* WHAT YOU NEED TO DO *
All of the data needs to come back exactly as written.

== ENTRIES SUPPLIED

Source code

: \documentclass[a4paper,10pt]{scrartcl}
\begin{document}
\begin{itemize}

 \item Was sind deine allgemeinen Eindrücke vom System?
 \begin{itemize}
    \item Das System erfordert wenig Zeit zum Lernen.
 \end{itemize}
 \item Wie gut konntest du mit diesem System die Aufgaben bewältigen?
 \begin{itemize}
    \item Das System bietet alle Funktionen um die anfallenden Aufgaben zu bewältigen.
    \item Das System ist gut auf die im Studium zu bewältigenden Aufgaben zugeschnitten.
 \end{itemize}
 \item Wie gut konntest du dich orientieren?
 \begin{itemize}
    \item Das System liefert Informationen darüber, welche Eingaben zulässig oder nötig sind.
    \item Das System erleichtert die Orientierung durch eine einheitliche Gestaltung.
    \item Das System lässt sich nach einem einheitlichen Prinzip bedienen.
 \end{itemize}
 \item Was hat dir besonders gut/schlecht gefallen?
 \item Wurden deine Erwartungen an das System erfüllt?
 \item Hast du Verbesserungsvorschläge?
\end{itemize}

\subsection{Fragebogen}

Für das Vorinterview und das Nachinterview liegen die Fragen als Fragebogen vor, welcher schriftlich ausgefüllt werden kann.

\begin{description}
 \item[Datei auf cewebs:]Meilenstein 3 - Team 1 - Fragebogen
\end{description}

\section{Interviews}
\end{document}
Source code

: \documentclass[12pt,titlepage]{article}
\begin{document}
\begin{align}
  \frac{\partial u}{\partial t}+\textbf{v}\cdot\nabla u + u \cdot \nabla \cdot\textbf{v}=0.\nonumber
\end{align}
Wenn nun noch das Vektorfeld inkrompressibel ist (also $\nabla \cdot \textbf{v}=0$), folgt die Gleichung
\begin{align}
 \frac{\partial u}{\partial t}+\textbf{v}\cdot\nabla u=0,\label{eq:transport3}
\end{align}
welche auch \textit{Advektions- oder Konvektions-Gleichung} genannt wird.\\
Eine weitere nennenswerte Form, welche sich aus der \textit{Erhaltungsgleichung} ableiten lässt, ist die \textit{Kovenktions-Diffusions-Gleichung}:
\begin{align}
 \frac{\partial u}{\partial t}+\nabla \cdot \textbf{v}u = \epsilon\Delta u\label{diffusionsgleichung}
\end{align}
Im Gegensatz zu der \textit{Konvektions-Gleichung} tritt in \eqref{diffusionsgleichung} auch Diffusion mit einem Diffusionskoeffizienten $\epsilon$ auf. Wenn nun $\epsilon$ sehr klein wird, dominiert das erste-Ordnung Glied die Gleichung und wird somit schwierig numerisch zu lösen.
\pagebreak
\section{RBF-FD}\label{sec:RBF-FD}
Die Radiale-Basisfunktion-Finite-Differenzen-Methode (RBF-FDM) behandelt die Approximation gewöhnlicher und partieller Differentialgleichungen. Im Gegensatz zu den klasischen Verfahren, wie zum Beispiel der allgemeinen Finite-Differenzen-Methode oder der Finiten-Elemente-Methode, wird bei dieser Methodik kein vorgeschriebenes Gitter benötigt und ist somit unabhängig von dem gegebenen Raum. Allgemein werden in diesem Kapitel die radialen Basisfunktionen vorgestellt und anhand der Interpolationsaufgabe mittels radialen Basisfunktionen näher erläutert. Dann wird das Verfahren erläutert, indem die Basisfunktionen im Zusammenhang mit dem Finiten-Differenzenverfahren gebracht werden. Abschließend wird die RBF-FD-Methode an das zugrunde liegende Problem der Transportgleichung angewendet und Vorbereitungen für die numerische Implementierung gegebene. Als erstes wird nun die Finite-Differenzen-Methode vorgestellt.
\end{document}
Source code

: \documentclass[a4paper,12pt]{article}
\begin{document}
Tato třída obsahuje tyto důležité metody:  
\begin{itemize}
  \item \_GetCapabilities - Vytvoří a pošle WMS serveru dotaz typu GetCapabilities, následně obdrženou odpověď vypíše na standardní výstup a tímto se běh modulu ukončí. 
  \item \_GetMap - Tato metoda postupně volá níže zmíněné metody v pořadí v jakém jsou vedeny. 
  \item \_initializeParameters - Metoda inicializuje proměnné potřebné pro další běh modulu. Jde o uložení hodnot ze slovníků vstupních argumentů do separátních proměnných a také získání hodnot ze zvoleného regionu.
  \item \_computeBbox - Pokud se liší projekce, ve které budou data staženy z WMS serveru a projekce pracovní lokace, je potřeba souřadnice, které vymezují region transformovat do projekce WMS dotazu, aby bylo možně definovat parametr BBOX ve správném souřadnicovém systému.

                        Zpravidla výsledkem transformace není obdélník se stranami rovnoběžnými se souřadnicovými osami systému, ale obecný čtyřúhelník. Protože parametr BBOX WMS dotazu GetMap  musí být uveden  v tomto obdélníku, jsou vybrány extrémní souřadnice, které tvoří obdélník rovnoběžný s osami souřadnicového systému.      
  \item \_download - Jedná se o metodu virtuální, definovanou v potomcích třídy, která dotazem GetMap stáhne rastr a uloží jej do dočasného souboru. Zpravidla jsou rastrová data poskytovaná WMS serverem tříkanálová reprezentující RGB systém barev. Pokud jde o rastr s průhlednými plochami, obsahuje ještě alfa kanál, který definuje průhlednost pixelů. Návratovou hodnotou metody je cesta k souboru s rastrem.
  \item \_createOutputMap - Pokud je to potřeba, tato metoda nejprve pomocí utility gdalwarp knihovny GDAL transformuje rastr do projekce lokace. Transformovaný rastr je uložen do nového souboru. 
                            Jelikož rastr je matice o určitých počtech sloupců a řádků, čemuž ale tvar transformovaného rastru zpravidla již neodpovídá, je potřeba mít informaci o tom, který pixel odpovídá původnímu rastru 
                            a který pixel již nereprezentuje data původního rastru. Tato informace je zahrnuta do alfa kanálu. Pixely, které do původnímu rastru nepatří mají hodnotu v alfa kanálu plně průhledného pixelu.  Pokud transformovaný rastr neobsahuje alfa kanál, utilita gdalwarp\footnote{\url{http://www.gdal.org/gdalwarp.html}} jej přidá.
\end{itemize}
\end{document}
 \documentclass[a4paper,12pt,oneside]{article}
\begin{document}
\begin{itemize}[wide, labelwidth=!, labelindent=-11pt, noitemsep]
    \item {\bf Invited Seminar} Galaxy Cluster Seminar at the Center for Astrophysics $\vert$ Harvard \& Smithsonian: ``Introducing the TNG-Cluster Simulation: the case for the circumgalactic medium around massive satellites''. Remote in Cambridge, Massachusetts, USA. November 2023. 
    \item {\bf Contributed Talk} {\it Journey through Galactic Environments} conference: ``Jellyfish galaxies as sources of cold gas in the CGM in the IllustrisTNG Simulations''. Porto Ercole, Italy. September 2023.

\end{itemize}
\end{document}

====

* REPLY *
Source code

: \documentclass[a4paper,10pt]{scrartcl}
\begin{document}
\begin{itemize}

 \item Was sind deine allgemeinen Eindrücke vom System?
 \begin{itemize}
    \item Das System erfordert wenig Zeit zum Lernen.
 \end{itemize}
 \item Wie gut konntest du mit diesem System die Aufgaben bewältigen?
 \begin{itemize}
    \item Das System bietet alle Funktionen um die anfallenden Aufgaben zu bewältigen.
    \item Das System ist gut auf die im Studium zu bewältigenden Aufgaben zugeschnitten.
 \end{itemize}
 \item Wie gut konntest du dich orientieren?
 \begin{itemize}
    \item Das System liefert Informationen darüber, welche Eingaben zulässig oder nötig sind.
    \item Das System erleichtert die Orientierung durch eine einheitliche Gestaltung.
    \item Das System lässt sich nach einem einheitlichen Prinzip bedienen.
 \end{itemize}
 \item Was hat dir besonders gut/schlecht gefallen?
 \item Wurden deine Erwartungen an das System erfüllt?
 \item Hast du Verbesserungsvorschläge?
\end{itemize}

\subsection{Fragebogen}

Für das Vorinterview und das Nachinterview liegen die Fragen als Fragebogen vor, welcher schriftlich ausgefüllt werden kann.

\begin{description}
 \item[Datei auf cewebs:]Meilenstein 3 - Team 1 - Fragebogen
\end{description}

\section{Interviews}
\end{document}
Source code

: \documentclass[12pt,titlepage]{article}
\begin{document}
\begin{align}
  \frac{\partial u}{\partial t}+\textbf{v}\cdot\nabla u + u \cdot \nabla \cdot\textbf{v}=0.\nonumber
\end{align}
Wenn nun noch das Vektorfeld inkrompressibel ist (also $\nabla \cdot \textbf{v}=0$), folgt die Gleichung
\begin{align}
 \frac{\partial u}{\partial t}+\textbf{v}\cdot\nabla u=0,\label{eq:transport3}
\end{align}
welche auch \textit{Advektions- oder Konvektions-Gleichung} genannt wird.\\
Eine weitere nennenswerte Form, welche sich aus der \textit{Erhaltungsgleichung} ableiten lässt, ist die \textit{Kovenktions-Diffusions-Gleichung}:
\begin{align}
 \frac{\partial u}{\partial t}+\nabla \cdot \textbf{v}u = \epsilon\Delta u\label{diffusionsgleichung}
\end{align}
Im Gegensatz zu der \textit{Konvektions-Gleichung} tritt in \eqref{diffusionsgleichung} auch Diffusion mit einem Diffusionskoeffizienten $\epsilon$ auf. Wenn nun $\epsilon$ sehr klein wird, dominiert das erste-Ordnung Glied die Gleichung und wird somit schwierig numerisch zu lösen.
\pagebreak
\section{RBF-FD}\label{sec:RBF-FD}
Die Radiale-Basisfunktion-Finite-Differenzen-Methode (RBF-FDM) behandelt die Approximation gewöhnlicher und partieller Differentialgleichungen. Im Gegensatz zu den klasischen Verfahren, wie zum Beispiel der allgemeinen Finite-Differenzen-Methode oder der Finiten-Elemente-Methode, wird bei dieser Methodik kein vorgeschriebenes Gitter benötigt und ist somit unabhängig von dem gegebenen Raum. Allgemein werden in diesem Kapitel die radialen Basisfunktionen vorgestellt und anhand der Interpolationsaufgabe mittels radialen Basisfunktionen näher erläutert. Dann wird das Verfahren erläutert, indem die Basisfunktionen im Zusammenhang mit dem Finiten-Differenzenverfahren gebracht werden. Abschließend wird die RBF-FD-Methode an das zugrunde liegende Problem der Transportgleichung angewendet und Vorbereitungen für die numerische Implementierung gegebene. Als erstes wird nun die Finite-Differenzen-Methode vorgestellt.
\end{document}
Source code

: \documentclass[a4paper,12pt]{article}
\begin{document}
Tato třída obsahuje tyto důležité metody:  
\begin{itemize}
  \item \_GetCapabilities - Vytvoří a pošle WMS serveru dotaz typu GetCapabilities, následně obdrženou odpověď vypíše na standardní výstup a tímto se běh modulu ukončí. 
  \item \_GetMap - Tato metoda postupně volá níže zmíněné metody v pořadí v jakém jsou vedeny. 
  \item \_initializeParameters - Metoda inicializuje proměnné potřebné pro další běh modulu. Jde o uložení hodnot ze slovníků vstupních argumentů do separátních proměnných a také získání hodnot ze zvoleného regionu.
  \item \_computeBbox - Pokud se liší projekce, ve které budou data staženy z WMS serveru a projekce pracovní lokace, je potřeba souřadnice, které vymezují region transformovat do projekce WMS dotazu, aby bylo možně definovat parametr BBOX ve správném souřadnicovém systému.

                        Zpravidla výsledkem transformace není obdélník se stranami rovnoběžnými se souřadnicovými osami systému, ale obecný čtyřúhelník. Protože parametr BBOX WMS dotazu GetMap  musí být uveden  v tomto obdélníku, jsou vybrány extrémní souřadnice, které tvoří obdélník rovnoběžný s osami souřadnicového systému.      
  \item \_download - Jedná se o metodu virtuální, definovanou v potomcích třídy, která dotazem GetMap stáhne rastr a uloží jej do dočasného souboru. Zpravidla jsou rastrová data poskytovaná WMS serverem tříkanálová reprezentující RGB systém barev. Pokud jde o rastr s průhlednými plochami, obsahuje ještě alfa kanál, který definuje průhlednost pixelů. Návratovou hodnotou metody je cesta k souboru s rastrem.
  \item \_createOutputMap - Pokud je to potřeba, tato metoda nejprve pomocí utility gdalwarp knihovny GDAL transformuje rastr do projekce lokace. Transformovaný rastr je uložen do nového souboru. 
                            Jelikož rastr je matice o určitých počtech sloupců a řádků, čemuž ale tvar transformovaného rastru zpravidla již neodpovídá, je potřeba mít informaci o tom, který pixel odpovídá původnímu rastru 
                            a který pixel již nereprezentuje data původního rastru. Tato informace je zahrnuta do alfa kanálu. Pixely, které do původnímu rastru nepatří mají hodnotu v alfa kanálu plně průhledného pixelu.  Pokud transformovaný rastr neobsahuje alfa kanál, utilita gdalwarp\footnote{\url{http://www.gdal.org/gdalwarp.html}} jej přidá.
\end{itemize}
\end{document}
 \documentclass[a4paper,12pt,oneside]{article}
\begin{document}
\begin{itemize}[wide, labelwidth=!, labelindent=-11pt, noitemsep]
    \item {\bf Invited Seminar} Galaxy Cluster Seminar at the Center for Astrophysics $\vert$ Harvard \& Smithsonian: ``Introducing the TNG-Cluster Simulation: the case for the circumgalactic medium around massive satellites''. Remote in Cambridge, Massachusetts, USA. November 2023. 
    \item {\bf Contributed Talk} {\it Journey through Galactic Environments} conference: ``Jellyfish galaxies as sources of cold gas in the CGM in the IllustrisTNG Simulations''. Porto Ercole, Italy. September 2023.

\end{itemize}
\end{document}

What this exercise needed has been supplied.